IT was the year of Connemara breeders at the Horse of the Year Show (HOYS) with Clifden breeder Henry O’Toole receiving the Connemara Pony Breeder Award on Thursday night.

The leading breeder series, sponsored by Kellythorpe Stud, is based on results during the HOYS qualifying season. Three of O’Toole’s Castle-prefixed Connemaras had qualified this year and he received a letter last week with the surprise news that he won.

“We had three ponies qualify last year for HOYS and again this year. We thought the Currans might win because their Glencarrig ponies have had a great year on the circuit and they qualified three ponies too. We were going to HOYS anyway and then the letter came out of the blue. That was the icing on the cake. It was lovely to get it, no doubt,” Henry said.

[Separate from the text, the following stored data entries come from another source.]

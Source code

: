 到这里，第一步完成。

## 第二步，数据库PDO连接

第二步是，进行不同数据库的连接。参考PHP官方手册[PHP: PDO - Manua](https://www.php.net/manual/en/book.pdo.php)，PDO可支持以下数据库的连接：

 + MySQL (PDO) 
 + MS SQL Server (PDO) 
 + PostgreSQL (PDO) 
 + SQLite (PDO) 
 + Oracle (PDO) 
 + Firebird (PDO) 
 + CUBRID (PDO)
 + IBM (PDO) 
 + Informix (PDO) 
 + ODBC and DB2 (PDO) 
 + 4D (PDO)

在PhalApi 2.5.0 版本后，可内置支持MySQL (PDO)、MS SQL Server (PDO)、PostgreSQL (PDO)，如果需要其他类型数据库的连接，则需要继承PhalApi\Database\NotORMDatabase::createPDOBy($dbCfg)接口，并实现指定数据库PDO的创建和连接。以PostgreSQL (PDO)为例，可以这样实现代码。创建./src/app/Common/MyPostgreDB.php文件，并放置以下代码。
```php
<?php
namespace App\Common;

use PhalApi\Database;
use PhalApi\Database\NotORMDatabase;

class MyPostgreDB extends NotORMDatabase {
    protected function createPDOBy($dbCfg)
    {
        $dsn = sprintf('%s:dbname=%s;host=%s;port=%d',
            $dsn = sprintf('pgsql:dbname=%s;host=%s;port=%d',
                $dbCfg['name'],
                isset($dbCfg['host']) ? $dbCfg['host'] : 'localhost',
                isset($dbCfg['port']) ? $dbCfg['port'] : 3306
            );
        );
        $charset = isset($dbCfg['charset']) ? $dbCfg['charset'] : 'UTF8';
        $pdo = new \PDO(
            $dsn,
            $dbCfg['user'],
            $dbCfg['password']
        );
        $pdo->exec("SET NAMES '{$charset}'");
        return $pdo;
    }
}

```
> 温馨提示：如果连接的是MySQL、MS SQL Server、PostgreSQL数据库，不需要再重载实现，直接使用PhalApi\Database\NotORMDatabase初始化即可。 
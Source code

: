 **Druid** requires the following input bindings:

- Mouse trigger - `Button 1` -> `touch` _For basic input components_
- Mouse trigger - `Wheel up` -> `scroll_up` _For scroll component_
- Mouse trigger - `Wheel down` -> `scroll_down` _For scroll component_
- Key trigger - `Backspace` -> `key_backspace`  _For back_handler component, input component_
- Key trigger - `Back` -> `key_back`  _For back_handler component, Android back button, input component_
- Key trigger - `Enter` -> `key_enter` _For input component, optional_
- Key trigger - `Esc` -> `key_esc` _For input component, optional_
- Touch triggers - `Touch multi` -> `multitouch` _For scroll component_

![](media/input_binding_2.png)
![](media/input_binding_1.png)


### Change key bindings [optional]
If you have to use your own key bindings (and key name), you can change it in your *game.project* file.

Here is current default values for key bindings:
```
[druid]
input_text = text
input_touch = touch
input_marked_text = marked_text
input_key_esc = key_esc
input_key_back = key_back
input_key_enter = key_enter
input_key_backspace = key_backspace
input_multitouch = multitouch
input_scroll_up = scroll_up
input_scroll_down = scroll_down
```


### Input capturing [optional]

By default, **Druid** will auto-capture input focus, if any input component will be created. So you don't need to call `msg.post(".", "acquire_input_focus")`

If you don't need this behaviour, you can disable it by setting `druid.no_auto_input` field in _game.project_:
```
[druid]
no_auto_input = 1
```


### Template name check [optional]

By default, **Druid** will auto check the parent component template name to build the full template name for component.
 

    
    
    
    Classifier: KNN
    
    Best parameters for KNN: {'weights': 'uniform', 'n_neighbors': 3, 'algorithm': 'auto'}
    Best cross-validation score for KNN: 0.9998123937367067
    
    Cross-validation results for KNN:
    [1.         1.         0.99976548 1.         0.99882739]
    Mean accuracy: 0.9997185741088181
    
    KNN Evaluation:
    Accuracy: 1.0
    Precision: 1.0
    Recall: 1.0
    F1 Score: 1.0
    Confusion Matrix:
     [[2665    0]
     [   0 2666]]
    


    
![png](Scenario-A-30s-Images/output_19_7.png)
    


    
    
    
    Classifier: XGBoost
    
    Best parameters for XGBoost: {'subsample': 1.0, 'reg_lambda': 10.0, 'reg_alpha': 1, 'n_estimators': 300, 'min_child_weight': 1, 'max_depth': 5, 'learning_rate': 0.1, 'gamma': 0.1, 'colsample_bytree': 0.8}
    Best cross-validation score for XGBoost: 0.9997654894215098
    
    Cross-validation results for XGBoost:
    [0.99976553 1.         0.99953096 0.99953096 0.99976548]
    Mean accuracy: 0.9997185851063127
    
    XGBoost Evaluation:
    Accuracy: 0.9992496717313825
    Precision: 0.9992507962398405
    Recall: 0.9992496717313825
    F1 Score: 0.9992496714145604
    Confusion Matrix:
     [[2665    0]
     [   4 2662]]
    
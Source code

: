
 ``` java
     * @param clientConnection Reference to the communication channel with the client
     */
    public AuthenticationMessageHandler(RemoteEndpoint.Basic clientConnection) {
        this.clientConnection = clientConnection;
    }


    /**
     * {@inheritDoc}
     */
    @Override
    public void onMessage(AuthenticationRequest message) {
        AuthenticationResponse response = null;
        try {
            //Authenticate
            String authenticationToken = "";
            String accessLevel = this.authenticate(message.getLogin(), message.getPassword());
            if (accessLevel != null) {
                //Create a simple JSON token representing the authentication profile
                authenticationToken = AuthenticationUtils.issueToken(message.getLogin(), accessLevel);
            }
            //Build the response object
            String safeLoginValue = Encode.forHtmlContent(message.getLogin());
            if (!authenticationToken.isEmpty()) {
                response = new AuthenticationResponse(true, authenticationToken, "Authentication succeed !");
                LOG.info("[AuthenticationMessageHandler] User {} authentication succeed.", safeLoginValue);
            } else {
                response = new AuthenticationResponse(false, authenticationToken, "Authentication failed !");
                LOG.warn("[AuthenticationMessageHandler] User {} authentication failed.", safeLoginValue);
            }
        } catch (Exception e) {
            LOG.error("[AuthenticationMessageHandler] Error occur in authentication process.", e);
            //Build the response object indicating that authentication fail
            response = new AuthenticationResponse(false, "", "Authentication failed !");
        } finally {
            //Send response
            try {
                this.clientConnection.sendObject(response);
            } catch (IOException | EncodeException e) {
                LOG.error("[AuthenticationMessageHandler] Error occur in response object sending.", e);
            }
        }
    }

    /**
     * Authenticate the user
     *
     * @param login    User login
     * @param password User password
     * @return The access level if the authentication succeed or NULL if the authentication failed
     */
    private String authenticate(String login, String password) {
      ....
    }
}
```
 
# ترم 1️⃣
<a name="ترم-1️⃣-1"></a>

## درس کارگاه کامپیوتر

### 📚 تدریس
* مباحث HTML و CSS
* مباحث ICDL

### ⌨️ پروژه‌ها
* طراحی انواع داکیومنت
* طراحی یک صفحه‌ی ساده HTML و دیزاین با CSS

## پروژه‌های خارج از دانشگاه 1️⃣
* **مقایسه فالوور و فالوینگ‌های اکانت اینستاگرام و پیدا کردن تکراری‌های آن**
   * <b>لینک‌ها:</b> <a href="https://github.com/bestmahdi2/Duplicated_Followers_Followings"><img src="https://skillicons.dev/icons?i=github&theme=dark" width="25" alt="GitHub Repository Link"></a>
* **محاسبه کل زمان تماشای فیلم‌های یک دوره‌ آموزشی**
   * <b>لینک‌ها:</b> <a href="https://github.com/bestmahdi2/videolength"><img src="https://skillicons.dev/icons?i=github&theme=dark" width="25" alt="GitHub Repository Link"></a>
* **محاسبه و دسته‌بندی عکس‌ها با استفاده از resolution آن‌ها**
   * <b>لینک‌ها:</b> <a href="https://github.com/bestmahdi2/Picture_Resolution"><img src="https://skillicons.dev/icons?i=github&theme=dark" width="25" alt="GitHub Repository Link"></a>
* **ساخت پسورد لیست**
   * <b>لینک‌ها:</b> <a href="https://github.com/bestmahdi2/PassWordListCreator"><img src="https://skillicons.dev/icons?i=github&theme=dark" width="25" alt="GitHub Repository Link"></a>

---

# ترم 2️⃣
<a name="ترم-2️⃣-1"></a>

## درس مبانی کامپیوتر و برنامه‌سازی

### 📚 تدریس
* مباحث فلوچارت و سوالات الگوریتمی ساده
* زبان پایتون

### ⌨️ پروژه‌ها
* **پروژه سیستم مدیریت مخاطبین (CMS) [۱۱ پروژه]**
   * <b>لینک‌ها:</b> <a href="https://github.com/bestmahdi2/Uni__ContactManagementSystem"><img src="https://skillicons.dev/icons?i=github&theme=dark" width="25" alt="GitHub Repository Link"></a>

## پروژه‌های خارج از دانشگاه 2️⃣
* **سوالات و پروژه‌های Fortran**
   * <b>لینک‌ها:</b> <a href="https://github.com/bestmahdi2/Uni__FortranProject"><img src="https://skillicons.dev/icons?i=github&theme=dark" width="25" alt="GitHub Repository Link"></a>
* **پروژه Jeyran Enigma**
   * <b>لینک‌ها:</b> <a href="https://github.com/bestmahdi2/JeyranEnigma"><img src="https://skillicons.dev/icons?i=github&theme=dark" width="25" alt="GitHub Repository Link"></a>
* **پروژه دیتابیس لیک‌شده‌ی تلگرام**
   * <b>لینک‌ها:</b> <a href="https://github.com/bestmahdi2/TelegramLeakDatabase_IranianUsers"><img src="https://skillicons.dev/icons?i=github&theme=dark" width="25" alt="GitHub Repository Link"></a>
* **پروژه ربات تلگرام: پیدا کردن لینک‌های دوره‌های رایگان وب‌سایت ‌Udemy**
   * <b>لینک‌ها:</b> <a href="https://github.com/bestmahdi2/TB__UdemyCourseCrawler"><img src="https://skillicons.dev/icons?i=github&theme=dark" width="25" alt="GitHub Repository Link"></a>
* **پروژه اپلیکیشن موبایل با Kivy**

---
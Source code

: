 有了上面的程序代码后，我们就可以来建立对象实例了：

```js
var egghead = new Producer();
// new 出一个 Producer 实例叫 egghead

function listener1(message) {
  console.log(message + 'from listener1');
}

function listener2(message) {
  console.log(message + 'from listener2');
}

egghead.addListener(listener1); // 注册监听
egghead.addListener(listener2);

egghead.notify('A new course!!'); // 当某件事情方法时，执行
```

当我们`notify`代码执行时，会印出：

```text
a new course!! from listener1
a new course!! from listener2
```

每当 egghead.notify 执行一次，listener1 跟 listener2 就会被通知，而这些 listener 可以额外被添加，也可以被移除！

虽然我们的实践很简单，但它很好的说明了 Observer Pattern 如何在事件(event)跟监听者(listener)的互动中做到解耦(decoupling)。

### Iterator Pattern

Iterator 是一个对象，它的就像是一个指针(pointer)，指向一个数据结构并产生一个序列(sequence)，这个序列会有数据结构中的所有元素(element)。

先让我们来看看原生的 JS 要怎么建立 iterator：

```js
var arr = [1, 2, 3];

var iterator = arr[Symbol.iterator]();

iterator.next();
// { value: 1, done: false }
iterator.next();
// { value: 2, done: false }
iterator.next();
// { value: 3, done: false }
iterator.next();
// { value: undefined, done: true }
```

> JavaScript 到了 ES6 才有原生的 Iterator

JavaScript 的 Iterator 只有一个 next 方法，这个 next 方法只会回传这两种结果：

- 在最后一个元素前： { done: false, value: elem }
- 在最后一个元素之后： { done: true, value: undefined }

This year marks his 40th anniversary of breeding Connemara ponies. Village Star, his first pony, was bought from the late Paddy King and all their home-breds, bar one outcross mare bought in France, are direct descendants of that Village line.

Among the countless successful ponies, bred on his Sky Road farm, is the 2002 HOYS and Olympia champion Castle Comet and several Clifden supreme championships.

“Castle Urchin won the Clifden supreme twice too and Castle Comet was junior champion twice,” he said, listing their home-bred Clifden champions, rating Clifden as the ultimate and “hardest one to win.”

Henry breeds an average of six or seven foals each year with most sold cross-channel. “The market is excellent. England is definitely the main market, we’d have sold ponies in the past to America and other countries. Now it’s England. Brexit is a huge worry. Even our breeding strategy is to breed for the UK market. I’m a farmer and I think Brexit is a huge worry for agriculture too.”

Henry received his award on Thursday evening at a function for Mountain and Moorland breeders in the National Exhibition Centre in Bermingham, where HOYS is hosted. “It was humbling really to get the Connemara breeder of the year award,” said O’Toole.

Castle Admiral and Castle Diceman (junior champion at Clifden in 2014) were two of his UK exports to qualify for HOYS and the third was Castle Emperor, owned by Vanessa Clark, who placed fourth in the ridden Connemara class. By Castle Comet, the dun was champion foal at Clifden in 2011.

Robbie Fallon’s home-bred winner was Cashelbay Rocket and completing a great result for Irish-breds was the Ciaran Curran-bred Glencarrig Rocco in third place.

Fallon jumped up from his seat in the grandstand on Wednesday morning as his nine-year-old Cashelbay Cruise-sired stallion, under Michael Harty, was called out as the winner in the 22-strong class.